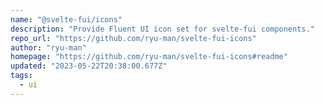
 ```yaml
---
name: "@svelte-fui/icons"
description: "Provide Fluent UI icon set for svelte-fui components."
repo_url: "https://github.com/ryu-man/svelte-fui-icons"
author: "ryu-man"
homepage: "https://github.com/ryu-man/svelte-fui-icons#readme"
updated: "2023-05-22T20:38:00.677Z"
tags: 
  - ui
---
```

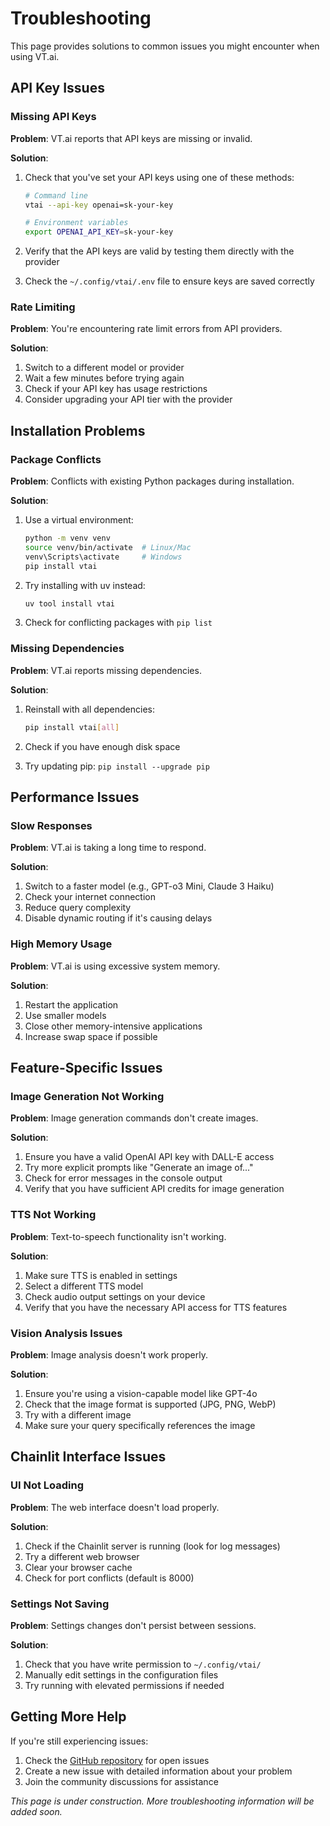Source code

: # Troubleshooting

This page provides solutions to common issues you might encounter when using VT.ai.

## API Key Issues

### Missing API Keys

**Problem**: VT.ai reports that API keys are missing or invalid.

**Solution**:

1. Check that you've set your API keys using one of these methods:

   ```bash
   # Command line
   vtai --api-key openai=sk-your-key

   # Environment variables
   export OPENAI_API_KEY=sk-your-key
   ```

2. Verify that the API keys are valid by testing them directly with the provider
3. Check the `~/.config/vtai/.env` file to ensure keys are saved correctly

### Rate Limiting

**Problem**: You're encountering rate limit errors from API providers.

**Solution**:

1. Switch to a different model or provider
2. Wait a few minutes before trying again
3. Check if your API key has usage restrictions
4. Consider upgrading your API tier with the provider

## Installation Problems

### Package Conflicts

**Problem**: Conflicts with existing Python packages during installation.

**Solution**:

1. Use a virtual environment:

   ```bash
   python -m venv venv
   source venv/bin/activate  # Linux/Mac
   venv\Scripts\activate     # Windows
   pip install vtai
   ```

2. Try installing with uv instead:

   ```bash
   uv tool install vtai
   ```

3. Check for conflicting packages with `pip list`

### Missing Dependencies

**Problem**: VT.ai reports missing dependencies.

**Solution**:

1. Reinstall with all dependencies:

   ```bash
   pip install vtai[all]
   ```

2. Check if you have enough disk space
3. Try updating pip: `pip install --upgrade pip`

## Performance Issues

### Slow Responses

**Problem**: VT.ai is taking a long time to respond.

**Solution**:

1. Switch to a faster model (e.g., GPT-o3 Mini, Claude 3 Haiku)
2. Check your internet connection
3. Reduce query complexity
4. Disable dynamic routing if it's causing delays

### High Memory Usage

**Problem**: VT.ai is using excessive system memory.

**Solution**:

1. Restart the application
2. Use smaller models
3. Close other memory-intensive applications
4. Increase swap space if possible

## Feature-Specific Issues

### Image Generation Not Working

**Problem**: Image generation commands don't create images.

**Solution**:

1. Ensure you have a valid OpenAI API key with DALL-E access
2. Try more explicit prompts like "Generate an image of..."
3. Check for error messages in the console output
4. Verify that you have sufficient API credits for image generation

### TTS Not Working

**Problem**: Text-to-speech functionality isn't working.

**Solution**:

1. Make sure TTS is enabled in settings
2. Select a different TTS model
3. Check audio output settings on your device
4. Verify that you have the necessary API access for TTS features

### Vision Analysis Issues

**Problem**: Image analysis doesn't work properly.

**Solution**:

1. Ensure you're using a vision-capable model like GPT-4o
2. Check that the image format is supported (JPG, PNG, WebP)
3. Try with a different image
4. Make sure your query specifically references the image

## Chainlit Interface Issues

### UI Not Loading

**Problem**: The web interface doesn't load properly.

**Solution**:

1. Check if the Chainlit server is running (look for log messages)
2. Try a different web browser
3. Clear your browser cache
4. Check for port conflicts (default is 8000)

### Settings Not Saving

**Problem**: Settings changes don't persist between sessions.

**Solution**:

1. Check that you have write permission to `~/.config/vtai/`
2. Manually edit settings in the configuration files
3. Try running with elevated permissions if needed

## Getting More Help

If you're still experiencing issues:

1. Check the [GitHub repository](https://github.com/vinhnx/VT.ai) for open issues
2. Create a new issue with detailed information about your problem
3. Join the community discussions for assistance

*This page is under construction. More troubleshooting information will be added soon.*
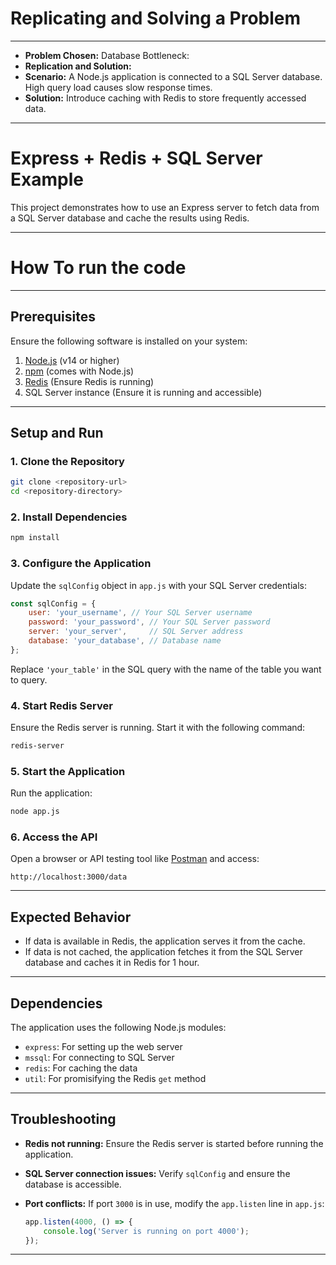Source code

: # Replicating and Solving a Problem
---
- **Problem Chosen:** Database Bottleneck:
- **Replication and Solution:**
- **Scenario:** A Node.js application is connected to a SQL Server database. High query load causes slow response times.
- **Solution:** Introduce caching with Redis to store frequently accessed data.
---

# Express + Redis + SQL Server Example

This project demonstrates how to use an Express server to fetch data from a SQL Server database and cache the results using Redis.

---
# How To run the code
---

## Prerequisites

Ensure the following software is installed on your system:

1. [Node.js](https://nodejs.org/) (v14 or higher)
2. [npm](https://www.npmjs.com/) (comes with Node.js)
3. [Redis](https://redis.io/) (Ensure Redis is running)
4. SQL Server instance (Ensure it is running and accessible)

---

## Setup and Run

### 1. Clone the Repository

```bash
git clone <repository-url>
cd <repository-directory>
```

### 2. Install Dependencies

```bash
npm install
```

### 3. Configure the Application

Update the `sqlConfig` object in `app.js` with your SQL Server credentials:

```javascript
const sqlConfig = {
    user: 'your_username', // Your SQL Server username
    password: 'your_password', // Your SQL Server password
    server: 'your_server',     // SQL Server address
    database: 'your_database', // Database name
};
```

Replace `'your_table'` in the SQL query with the name of the table you want to query.

### 4. Start Redis Server

Ensure the Redis server is running. Start it with the following command:

```bash
redis-server
```

### 5. Start the Application

Run the application:

```bash
node app.js
```

### 6. Access the API

Open a browser or API testing tool like [Postman](https://www.postman.com/) and access:

```
http://localhost:3000/data
```

---

## Expected Behavior

- If data is available in Redis, the application serves it from the cache.
- If data is not cached, the application fetches it from the SQL Server database and caches it in Redis for 1 hour.

---

## Dependencies

The application uses the following Node.js modules:

- `express`: For setting up the web server
- `mssql`: For connecting to SQL Server
- `redis`: For caching the data
- `util`: For promisifying the Redis `get` method

---

## Troubleshooting

- **Redis not running:** Ensure the Redis server is started before running the application.
- **SQL Server connection issues:** Verify `sqlConfig` and ensure the database is accessible.
- **Port conflicts:** If port `3000` is in use, modify the `app.listen` line in `app.js`:

    ```javascript
    app.listen(4000, () => {
        console.log('Server is running on port 4000');
    });
    ```

---

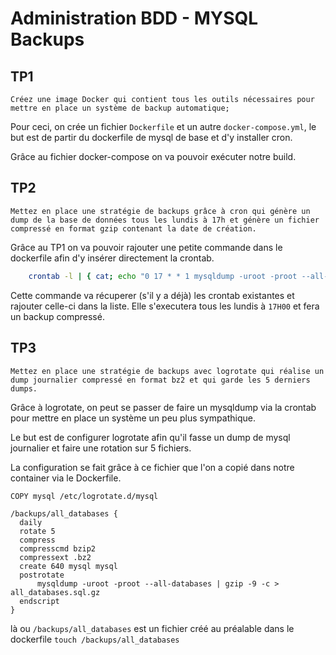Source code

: # Administration BDD - MYSQL Backups 

## TP1 

```
Créez une image Docker qui contient tous les outils nécessaires pour mettre en place un système de backup automatique;
```

Pour ceci, on crée un fichier `Dockerfile` et un autre `docker-compose.yml`, le but est de partir du dockerfile de mysql de base et d'y installer cron.

Grâce au fichier docker-compose on va pouvoir exécuter notre build.

## TP2

```
Mettez en place une stratégie de backups grâce à cron qui génère un dump de la base de données tous les lundis à 17h et génère un fichier compressé en format gzip contenant la date de création.
```

Grâce au TP1 on va pouvoir rajouter une petite commande dans le dockerfile afin d'y insérer directement la crontab.

```bash
    crontab -l | { cat; echo "0 17 * * 1 mysqldump -uroot -proot --all-databases | gzip -9 -c > /backups/all_databases_$(date +\%Y-\%m-\%d-\%H:\%M:\%S).sql.gz"; } | crontab -
```

Cette commande va récuperer (s'il y a déjà) les crontab existantes et rajouter celle-ci dans la liste.
Elle s'executera tous les lundis à `17H00` et fera un backup compressé.


## TP3

```
Mettez en place une stratégie de backups avec logrotate qui réalise un dump journalier compressé en format bz2 et qui garde les 5 derniers dumps.
```

Grâce à logrotate, on peut se passer de faire un mysqldump via la crontab pour mettre en place un système un peu plus sympathique.

Le but est de configurer logrotate afin qu'il fasse un dump de mysql journalier et faire une rotation sur 5 fichiers.

La configuration se fait grâce à ce fichier que l'on a copié dans notre container via le Dockerfile.

`COPY mysql /etc/logrotate.d/mysql`

```
/backups/all_databases {
  daily
  rotate 5
  compress
  compresscmd bzip2
  compressext .bz2
  create 640 mysql mysql
  postrotate
      mysqldump -uroot -proot --all-databases | gzip -9 -c > all_databases.sql.gz
  endscript
}
```

là ou `/backups/all_databases` est un fichier créé au préalable dans le dockerfile `touch /backups/all_databases`
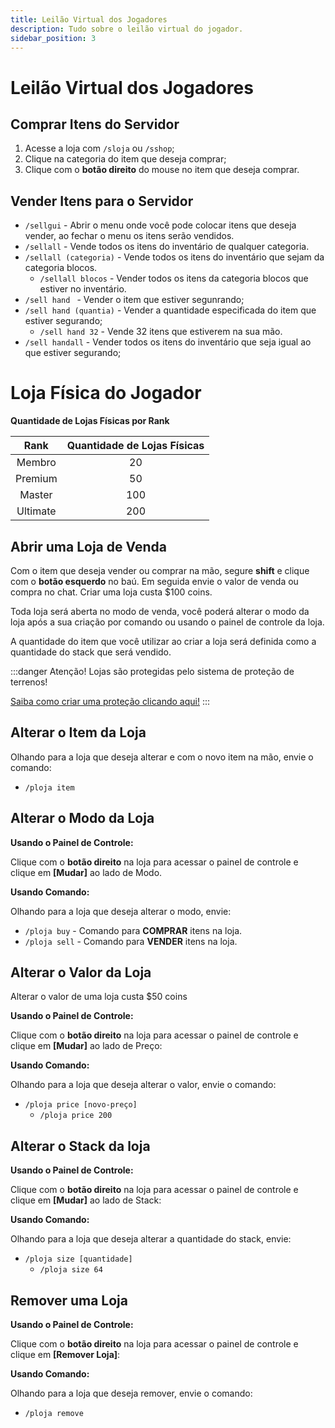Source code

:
 ```yaml
---
title: Leilão Virtual dos Jogadores
description: Tudo sobre o leilão virtual do jogador.
sidebar_position: 3
---
```


# Leilão Virtual dos Jogadores

## Comprar Itens do Servidor
1. Acesse a loja com `/sloja` ou `/sshop`;
2. Clique na categoria do item que deseja comprar;
4. Clique com o **botão direito** do mouse no item que deseja comprar.

## Vender Itens para o Servidor
* `/sellgui` - Abrir o menu onde você pode colocar itens que deseja vender, ao fechar o menu os itens serão vendidos.
* `/sellall` - Vende todos os itens do inventário de qualquer categoria.
* `/sellall (categoria)` - Vende todos os itens do inventário que sejam da categoria blocos.
  * `/sellall blocos` - Vender todos os itens da categoria blocos que estiver no inventário.
* `/sell hand ` - Vender o item que estiver segunrando;
* `/sell hand (quantia)` - Vender a quantidade especificada do item que estiver segurando;
  * `/sell hand 32` - Vende 32 itens que estiverem na sua mão.
* `/sell handall` - Vender todos os itens do inventário que seja igual ao que estiver segurando;

# Loja Física do Jogador

**Quantidade de Lojas Físicas por Rank**

|   Rank   | Quantidade de Lojas Físicas |
| :------: | :-------------------------: |
|  Membro  |       20                    |
|  Premium |       50                    |
|  Master  |      100                    |
| Ultimate |      200                    |

## Abrir uma Loja de Venda

Com o item que deseja vender ou comprar na mão, segure **shift** e clique com o **botão esquerdo** no baú. Em seguida envie o valor de venda ou compra no chat. Criar uma loja custa $100 coins.

Toda loja será aberta no modo de venda, você poderá alterar o modo da loja após a sua criação por comando ou usando o painel de controle da loja.

A quantidade do item que você utilizar ao criar a loja será definida como a quantidade do stack que será vendido.

:::danger Atenção!
Lojas são protegidas pelo sistema de proteção de terrenos!

[Saiba como criar uma proteção clicando aqui!](../docs/protecao/basica.md)
:::

## Alterar o Item da Loja

Olhando para a loja que deseja alterar e com o novo item na mão, envie o comando:
* `/ploja item`

## Alterar o Modo da Loja

**Usando o Painel de Controle:**

Clique com o **botão direito** na loja para acessar o painel de controle e clique em **\[Mudar]** ao lado de Modo.

**Usando Comando:**

Olhando para a loja que deseja alterar o modo, envie:
* `/ploja buy` - Comando para **COMPRAR** itens na loja.
* `/ploja sell` - Comando para **VENDER** itens na loja.

## Alterar o Valor da Loja

Alterar o valor de uma loja custa $50 coins


**Usando o Painel de Controle:**

Clique com o **botão direito** na loja para acessar o painel de controle e clique em **\[Mudar]** ao lado de Preço:

**Usando Comando:**

Olhando para a loja que deseja alterar o valor, envie o comando:
* `/ploja price [novo-preço]`
  * `/ploja price 200`

## Alterar o Stack da loja

**Usando o Painel de Controle:**

Clique com o **botão direito** na loja para acessar o painel de controle e clique em **\[Mudar]** ao lado de Stack:

**Usando Comando:**

Olhando para a loja que deseja alterar a quantidade do stack, envie:
* `/ploja size [quantidade]`
  * `/ploja size 64`

## Remover uma Loja

**Usando o Painel de Controle:**

Clique com o **botão direito** na loja para acessar o painel de controle e clique em **\[Remover Loja]**:

**Usando Comando:**

Olhando para a loja que deseja remover, envie o comando:
* `/ploja remove`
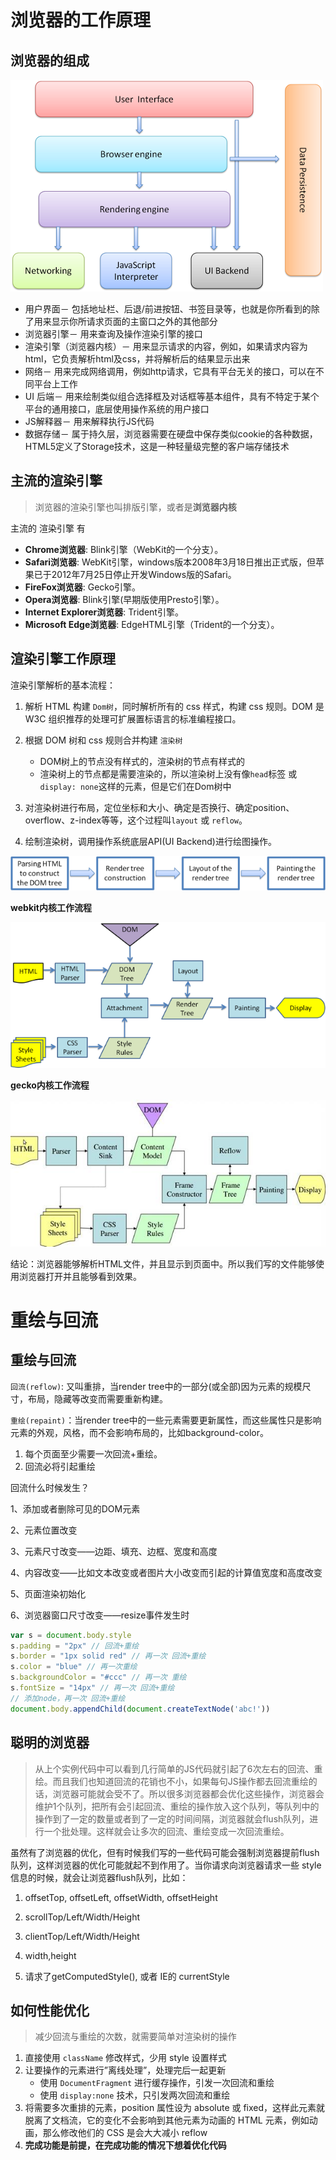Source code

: # 浏览器的工作原理

## 浏览器的组成

![浏览器的组成](imgs/How-browsers-work1.png)

- 用户界面－ 包括地址栏、后退/前进按钮、书签目录等，也就是你所看到的除了用来显示你所请求页面的主窗口之外的其他部分
- 浏览器引擎－ 用来查询及操作渲染引擎的接口
- 渲染引擎（浏览器内核）－ 用来显示请求的内容，例如，如果请求内容为html，它负责解析html及css，并将解析后的结果显示出来
- 网络－ 用来完成网络调用，例如http请求，它具有平台无关的接口，可以在不同平台上工作
- UI 后端－ 用来绘制类似组合选择框及对话框等基本组件，具有不特定于某个平台的通用接口，底层使用操作系统的用户接口
- JS解释器－ 用来解释执行JS代码
- 数据存储－ 属于持久层，浏览器需要在硬盘中保存类似cookie的各种数据，HTML5定义了Storage技术，这是一种轻量级完整的客户端存储技术

## 主流的渲染引擎

> 浏览器的渲染引擎也叫排版引擎，或者是**浏览器内核**

主流的 渲染引擎 有

- **Chrome浏览器**: Blink引擎（WebKit的一个分支）。
- **Safari浏览器**: WebKit引擎，windows版本2008年3月18日推出正式版，但苹果已于2012年7月25日停止开发Windows版的Safari。
- **FireFox浏览器**: Gecko引擎。
- **Opera浏览器**: Blink引擎(早期版使用Presto引擎）。
- **Internet Explorer浏览器**: Trident引擎。
- **Microsoft Edge浏览器**: EdgeHTML引擎（Trident的一个分支）。

## 渲染引擎工作原理

渲染引擎解析的基本流程：

1. 解析 HTML 构建 `Dom树`，同时解析所有的 css 样式，构建 css 规则。DOM 是 W3C 组织推荐的处理可扩展置标语言的标准编程接口。
2. 根据 DOM 树和 css 规则合并构建 `渲染树`
   * DOM树上的节点没有样式的，渲染树的节点有样式的
   * 渲染树上的节点都是需要渲染的，所以渲染树上没有像`head`标签 或 `display: none`这样的元素，但是它们在Dom树中

3. 对渲染树进行布局，定位坐标和大小、确定是否换行、确定position、overflow、z-index等等，这个过程叫`layout` 或 `reflow`。
4. 绘制渲染树，调用操作系统底层API(UI Backend)进行绘图操作。



![](imgs/flow.png)



**webkit内核工作流程**

![](imgs/webkitflow.png)



**gecko内核工作流程**

![](imgs/gecko.jpg)



结论：浏览器能够解析HTML文件，并且显示到页面中。所以我们写的文件能够使用浏览器打开并且能够看到效果。



# 重绘与回流

## 重绘与回流

`回流(reflow)`: 又叫重排，当render tree中的一部分(或全部)因为元素的规模尺寸，布局，隐藏等改变而需要重新构建。

`重绘(repaint)`：当render tree中的一些元素需要更新属性，而这些属性只是影响元素的外观，风格，而不会影响布局的，比如background-color。

1. 每个页面至少需要一次回流+重绘。
2. 回流必将引起重绘

回流什么时候发生？

1、添加或者删除可见的DOM元素

2、元素位置改变

3、元素尺寸改变——边距、填充、边框、宽度和高度

4、内容改变——比如文本改变或者图片大小改变而引起的计算值宽度和高度改变

5、页面渲染初始化

6、浏览器窗口尺寸改变——resize事件发生时

```javascript
var s = document.body.style
s.padding = "2px" // 回流+重绘
s.border = "1px solid red" // 再一次 回流+重绘
s.color = "blue" // 再一次重绘
s.backgroundColor = "#ccc" // 再一次 重绘
s.fontSize = "14px" // 再一次 回流+重绘
// 添加node，再一次 回流+重绘
document.body.appendChild(document.createTextNode('abc!'))
```



## 聪明的浏览器

> 从上个实例代码中可以看到几行简单的JS代码就引起了6次左右的回流、重绘。而且我们也知道回流的花销也不小，如果每句JS操作都去回流重绘的话，浏览器可能就会受不了。所以很多浏览器都会优化这些操作，浏览器会维护1个队列，把所有会引起回流、重绘的操作放入这个队列，等队列中的操作到了一定的数量或者到了一定的时间间隔，浏览器就会flush队列，进行一个批处理。这样就会让多次的回流、重绘变成一次回流重绘。

虽然有了浏览器的优化，但有时候我们写的一些代码可能会强制浏览器提前flush队列，这样浏览器的优化可能就起不到作用了。当你请求向浏览器请求一些 style信息的时候，就会让浏览器flush队列，比如：

1. offsetTop, offsetLeft, offsetWidth, offsetHeight

2. scrollTop/Left/Width/Height

3. clientTop/Left/Width/Height

4. width,height

5. 请求了getComputedStyle(), 或者 IE的 currentStyle

## 如何性能优化

> 减少回流与重绘的次数，就需要简单对渲染树的操作

1. 直接使用 `className` 修改样式，少用 style 设置样式
2. 让要操作的元素进行”离线处理”，处理完后一起更新 
   - 使用 `DocumentFragment` 进行缓存操作，引发一次回流和重绘
   - 使用 `display:none` 技术，只引发两次回流和重绘
3. 将需要多次重排的元素，position 属性设为 absolute 或 fixed，这样此元素就脱离了文档流，它的变化不会影响到其他元素为动画的 HTML 元素，例如动画，那么修改他们的 CSS 是会大大减小 reflow 
4. **完成功能是前提，在完成功能的情况下想着优化代码**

TASK STATEMENT
Of the lines above, output exactly those from the line bearing "### Rate Limiting" through the line bearing "reports missing dependencies.", inclusive.

ANSWER TO THIS PROBLEM
### Rate Limiting

**Problem**: You're encountering rate limit errors from API providers.

**Solution**:

1. Switch to a different model or provider
2. Wait a few minutes before trying again
3. Check if your API key has usage restrictions
4. Consider upgrading your API tier with the provider

## Installation Problems

### Package Conflicts

**Problem**: Conflicts with existing Python packages during installation.

**Solution**:

1. Use a virtual environment:

   ```bash
   python -m venv venv
   source venv/bin/activate  # Linux/Mac
   venv\Scripts\activate     # Windows
   pip install vtai
   ```

2. Try installing with uv instead:

   ```bash
   uv tool install vtai
   ```

3. Check for conflicting packages with `pip list`

### Missing Dependencies

**Problem**: VT.ai reports missing dependencies.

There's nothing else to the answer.